[Stored data]
---------------
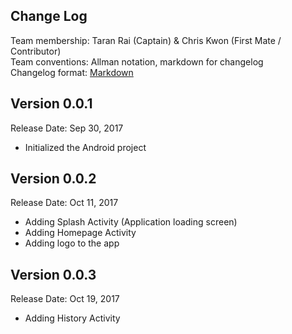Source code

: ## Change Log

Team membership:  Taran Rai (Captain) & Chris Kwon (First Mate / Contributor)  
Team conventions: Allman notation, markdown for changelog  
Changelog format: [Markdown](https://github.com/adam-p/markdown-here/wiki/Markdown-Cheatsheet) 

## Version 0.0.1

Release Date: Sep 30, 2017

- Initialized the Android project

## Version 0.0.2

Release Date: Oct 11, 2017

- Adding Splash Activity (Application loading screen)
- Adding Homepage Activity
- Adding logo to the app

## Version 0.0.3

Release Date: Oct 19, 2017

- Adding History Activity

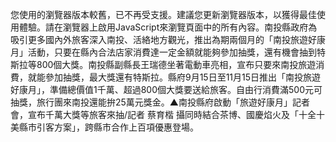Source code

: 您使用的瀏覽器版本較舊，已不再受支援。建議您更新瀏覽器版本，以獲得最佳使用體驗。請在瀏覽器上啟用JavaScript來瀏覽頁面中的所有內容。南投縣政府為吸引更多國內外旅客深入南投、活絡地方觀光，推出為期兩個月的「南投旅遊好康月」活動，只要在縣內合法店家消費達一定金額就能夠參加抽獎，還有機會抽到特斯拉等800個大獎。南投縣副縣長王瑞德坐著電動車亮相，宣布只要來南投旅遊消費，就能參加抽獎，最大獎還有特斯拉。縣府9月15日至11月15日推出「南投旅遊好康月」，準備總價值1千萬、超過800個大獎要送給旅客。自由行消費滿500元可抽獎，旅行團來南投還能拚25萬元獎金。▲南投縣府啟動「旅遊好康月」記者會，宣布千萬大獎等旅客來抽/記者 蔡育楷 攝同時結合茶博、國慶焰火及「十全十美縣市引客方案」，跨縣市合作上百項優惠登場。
---------------
§ Your objective
The expected result is every record above, word for word, with no pictures in it.

§ Answer space
Source code

: ## Change Log

Team membership:  Taran Rai (Captain) & Chris Kwon (First Mate / Contributor)  
Team conventions: Allman notation, markdown for changelog  
Changelog format: [Markdown](https://github.com/adam-p/markdown-here/wiki/Markdown-Cheatsheet) 

## Version 0.0.1

Release Date: Sep 30, 2017

- Initialized the Android project

## Version 0.0.2

Release Date: Oct 11, 2017

- Adding Splash Activity (Application loading screen)
- Adding Homepage Activity
- Adding logo to the app

## Version 0.0.3

Release Date: Oct 19, 2017

- Adding History Activity

Source code

: 您使用的瀏覽器版本較舊，已不再受支援。建議您更新瀏覽器版本，以獲得最佳使用體驗。請在瀏覽器上啟用JavaScript來瀏覽頁面中的所有內容。南投縣政府為吸引更多國內外旅客深入南投、活絡地方觀光，推出為期兩個月的「南投旅遊好康月」活動，只要在縣內合法店家消費達一定金額就能夠參加抽獎，還有機會抽到特斯拉等800個大獎。南投縣副縣長王瑞德坐著電動車亮相，宣布只要來南投旅遊消費，就能參加抽獎，最大獎還有特斯拉。縣府9月15日至11月15日推出「南投旅遊好康月」，準備總價值1千萬、超過800個大獎要送給旅客。自由行消費滿500元可抽獎，旅行團來南投還能拚25萬元獎金。▲南投縣府啟動「旅遊好康月」記者會，宣布千萬大獎等旅客來抽/記者 蔡育楷 攝同時結合茶博、國慶焰火及「十全十美縣市引客方案」，跨縣市合作上百項優惠登場。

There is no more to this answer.